Comparison of popular dietary supplements for sleeping
Melatonin: circadian rhythm regulator
Melatonin — a hormone produced by the pineal gland, plays a key role in the regulation of sleep cycles and wakefulness, known as circus rhythms. The synthesis of melatonin increases in the dark, signaling the body about the onset of night and contributing to falling asleep. Bades with melatonin are often used to treat insomnia, especially when changing time zones (jetlag) or for sleep disturbances associated with replaceable work.
The mechanism of action: Melatonin is associated with MT1 and MT2 receptors in the brain, suppressing neural activity, contributing to relaxation and reduction of vigilance. It can also affect other physiological processes, such as regulation of body temperature and blood pressure, which also contributes to falling asleep.
Efficiency: Studies show that melatonin can reduce the time of falling asleep (latency of sleep), improve sleep quality and increase its duration. However, its effectiveness can vary depending on the cause of insomnia. For example, it is more effective for violations of circadian rhythms than with insomnia caused by anxiety or depression.
Dosage: It is usually recommended to start with a low dose (0.3-1 mg) 30-60 minutes before bedtime. The dose can be gradually increased to 3-5 mg, if necessary. It is important to consult a doctor to determine the optimal dose and exclude possible interactions with other drugs.
Side effects: Melatonin is usually well tolerated, but in some cases side effects can occur, such as drowsiness, headache, dizziness, nausea and irritability. In rare cases, more serious side effects can be observed, such as mood changes, anxiety and depression. It is not recommended to take melatonin to pregnant and nursing women, as well as people with autoimmune diseases.
Output forms: Melatonin is available in various forms, including tablets, capsules, liquid drops and sprays. Tablets and capsules are the most common forms, and liquid drops and sprays can be more convenient for people who have difficulty swallowing tablets.
Advantages:
- It can help reduce the time of falling asleep.
- Can improve sleep quality.
- It can help with Jetlag and sleep disturbances associated with replaceable work.
- Usually well tolerated.
Flaws:
- It can cause side effects, such as drowsiness, headache and dizziness.
- It can interact with other drugs.
- It is not recommended for pregnant and lactating women, as well as people with autoimmune diseases.
- Efficiency may vary depending on the cause of insomnia.

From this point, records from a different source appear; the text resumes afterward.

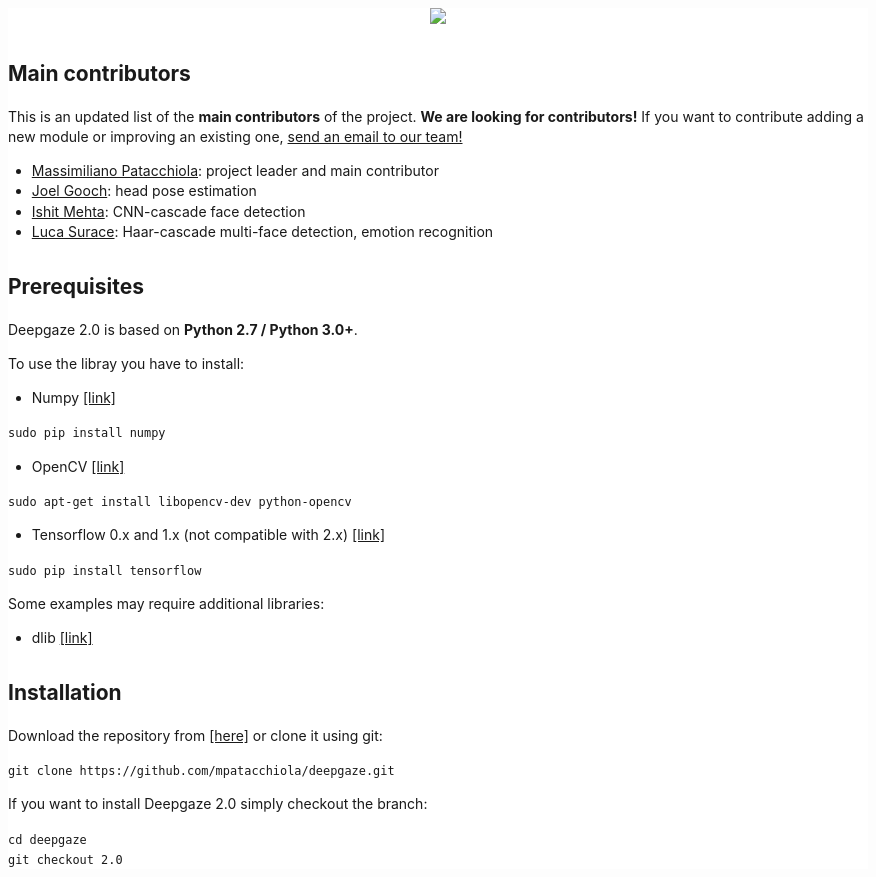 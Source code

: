 <p align="center">
<img src="doc/images/figure_cnn.png" width="750">
</p>

Main contributors
-------------------
This is an updated list of the **main contributors** of the project. **We are looking for contributors!** If you want to contribute adding a new module or improving an existing one, [send an email to our team!](https://www.inf.ed.ac.uk/people/staff/Massimiliano_Patacchiola.html)

- [Massimiliano Patacchiola](http://mpatacchiola.github.io/): project leader and main contributor
- [Joel Gooch](https://www.linkedin.com/in/joel-gooch-001458132/?ppe=1): head pose estimation
- [Ishit Mehta](https://github.com/ishit): CNN-cascade face detection
- [Luca Surace](https://github.com/lukeoverride): Haar-cascade multi-face detection, emotion recognition

Prerequisites
------------

Deepgaze 2.0 is based on **Python 2.7 / Python 3.0+**. 
 
To use the libray you have to install:

- Numpy [[link]](http://www.numpy.org/)

```shell
sudo pip install numpy
```

- OpenCV  [[link]](http://opencv.org/)

```shell
sudo apt-get install libopencv-dev python-opencv
```

- Tensorflow 0.x and 1.x (not compatible with 2.x) [[link]](https://www.tensorflow.org/)

```shell
sudo pip install tensorflow
```

Some examples may require additional libraries:

- dlib [[link]](http://dlib.net/)

Installation
--------

Download the repository from [[here]](https://github.com/mpatacchiola/deepgaze/archive/master.zip) or clone it using git:

```shell
git clone https://github.com/mpatacchiola/deepgaze.git
```

If you want to install Deepgaze 2.0 simply checkout the branch:

```
cd deepgaze
git checkout 2.0
```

Valerian: Natural Relaxant
Valerian is a medicinal plant, the roots of which are used as a soothing and sleeping pill for centuries. It is believed that Valerian helps reduce anxiety, nervousness and insomnia.
The mechanism of action: The mechanism of action of valerian has not been fully studied, but it is assumed that it affects the level of gamma-aminomatic acid (GABA) in the brain. GABA is a neurotransmitter that suppresses the activity of the nervous system, contributing to relaxation and reduction of anxiety. Valerian can enhance the action of the GABA, associated with the receptors of the GABA or inhibiting its decay.

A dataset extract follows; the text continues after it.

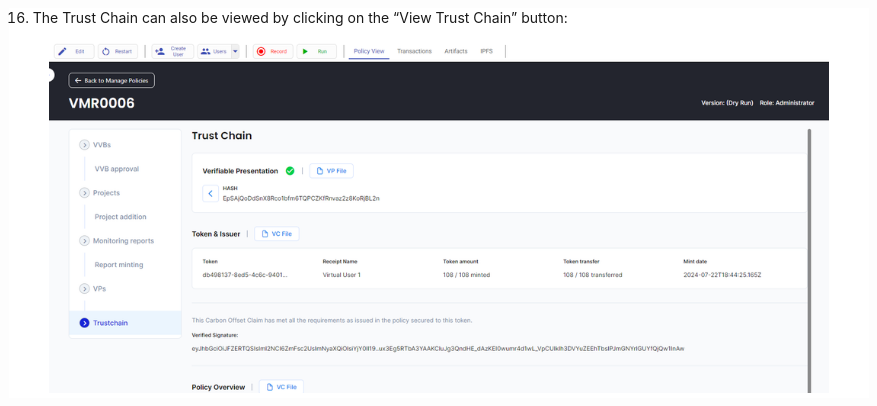 16. The Trust Chain can also be viewed by clicking on the “View Trust Chain” button:

<figure><img src="../../../.gitbook/assets/image (5) (1) (1) (1) (1) (1) (1) (1).png" alt=""><figcaption></figcaption></figure>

Efficiency: Many studies have shown that valerian can be effective in treating insomnia. It can help reduce the time of falling asleep, improve sleep quality and increase its duration. However, some studies did not show a significant effect of valerian compared to placebo. The effectiveness of valerian can vary depending on the dose, form of release and individual characteristics of the body.
Dosage: It is usually recommended to take 400-600 mg of valerian extract 30-60 minutes before bedtime. To improve sleep, you can also use valerian infusion by brewing 1-2 teaspoons of crushed valerian root in a glass of boiling water and insisting for 10-15 minutes.
Side effects: Valerian is usually well tolerated, but in some cases side effects can occur, such as drowsiness, headache, dizziness and stomach disorder. In rare cases, more serious side effects can be observed, such as allergic reactions and mood changes. It is not recommended to take valerian to pregnant and nursing women, as well as children under 3 years of age.
Output forms: Valerian is available in various forms, including capsules, tablets, liquid extracts and tea. Capsules and tablets are the most common forms, and liquid extracts and tea can be more convenient for people who have difficulty swallowing tablets.
Advantages:
- It can help reduce anxiety and nervousness.
- It can help reduce the time of falling asleep.
- Can improve sleep quality.
- Usually well tolerated.
Flaws:
- It can cause side effects, such as drowsiness, headache and dizziness.
- Efficiency can vary depending on the dose and individual characteristics of the body.
- Not recommended for pregnant and lactating women, as well as children under 3 years of age.
- It may have an unpleasant odor.
Magnesium: Mineral for relaxation
Magnesium is an important mineral that is involved in many physiological processes, including the regulation of the nervous system, muscle function and blood pressure. Magnesium deficiency can lead to anxiety, nervousness and insomnia. Magnesium dietary supplements are often used to improve sleep and reduce anxiety.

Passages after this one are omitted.